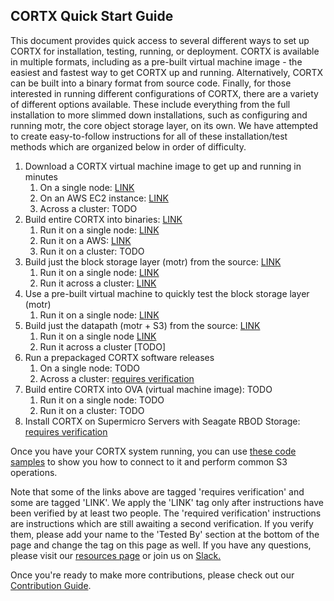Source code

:  ## CORTX Quick Start Guide
 
This document provides quick access to several different ways to set up CORTX for installation, testing, running, or deployment. CORTX is available in multiple formats, including as a pre-built virtual machine image - the easiest and fastest way to get CORTX up and running. Alternatively, CORTX can be built into a binary format from source code.  Finally, for those interested in running different configurations of CORTX, there are a variety of different options available. These include everything from the full installation to more slimmed down installations, such as configuring and running motr, the core object storage layer, on its own.  We have attempted to create easy-to-follow instructions for all of these installation/test methods which are organized below in order of difficulty.
 
 1. Download a CORTX virtual machine image to get up and running in minutes
    1. On a single node: [LINK](doc/ova/2.0.0/PI-4/CORTX_on_Open_Virtual_Appliance_PI-4.rst)
    1. On an AWS EC2 instance: [LINK](doc/integrations/AWS_EC2/README.md)
    1. Across a cluster: TODO
1. Build entire CORTX into binaries: [LINK](doc/community-build/Building-CORTX-From-Source-for-SingleNode.md)
    1. Run it on a single node: [LINK](doc/community-build/ProvisionReleaseBuild.md)
    1. Run it on a AWS: [LINK](doc/community-build/cloud/AWS/README.md)
    1. Run it on a cluster: TODO
1. Build just the block storage layer (motr) from the source: [LINK](https://github.com/Seagate/cortx-motr/blob/main/doc/Quick-Start-Guide.rst)
    1. Run it on a single node: [LINK](https://github.com/Seagate/cortx-motr/blob/main/doc/Quick-Start-Guide.rst)
    1. Run it across a cluster: [LINK](https://github.com/Seagate/cortx-motr/wiki/Build-Motr-from-Source-in-a-Cluster)
1. Use a pre-built virtual machine to quickly test the block storage layer (motr)
    1. Run it on a single node: [LINK](https://github.com/Seagate/cortx-motr/releases/tag/ova-centos79)
3. Build just the datapath (motr + S3) from the source: [LINK](https://github.com/Seagate/cortx-s3server/blob/main/docs/CORTX-S3%20Server%20Quick%20Start%20Guide.md)
    1. Run it on a single node [LINK](https://github.com/Seagate/cortx-s3server/blob/main/docs/CORTX-S3%20Server%20Quick%20Start%20Guide.md)
    1. Run it across a cluster [TODO]
4. Run a prepackaged CORTX software releases
    1. On a single node: TODO
    1. Across a cluster: [requires verification](doc/scaleout/README.rst)
5. Build entire CORTX into OVA (virtual machine image): TODO
    1. Run it on a single node: TODO 
    1. Run it on a cluster: TODO
1. Install CORTX on Supermicro Servers with Seagate RBOD Storage: [requires verification](doc/Install_CORTX_on_Supermicro_Servers_with_Seagate_RBOD_Storage.md)

Once you have your CORTX system running, you can use [these code samples](cortx-s3samplecode) to show you how to connect to it and perform common S3 operations.

Note that some of the links above are tagged 'requires verification' and some are tagged 'LINK'.  We apply the 'LINK' tag only after instructions have been verified by at least two people.  The 'required verification' instructions are instructions which are still awaiting a second verification.  If you verify them, please add your name to the 'Tested By' section at the bottom of the page and change the tag on this page as well. If you have any questions, please visit our [resources page](https://github.com/Seagate/cortx/blob/main/SUPPORT.md) or join us on [Slack.](https://cortx.link/slack_invite)
    
Once you're ready to make more contributions, please check out our [Contribution Guide](CONTRIBUTING.md).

================

* **WHAT NEEDS TO BE DONE**
Could you copy every line from the records that has "README" in it?

* **WRITTEN ANSWER**
    1. On an AWS EC2 instance: [LINK](doc/integrations/AWS_EC2/README.md)
    1. Run it on a AWS: [LINK](doc/community-build/cloud/AWS/README.md)
    1. Across a cluster: [requires verification](doc/scaleout/README.rst)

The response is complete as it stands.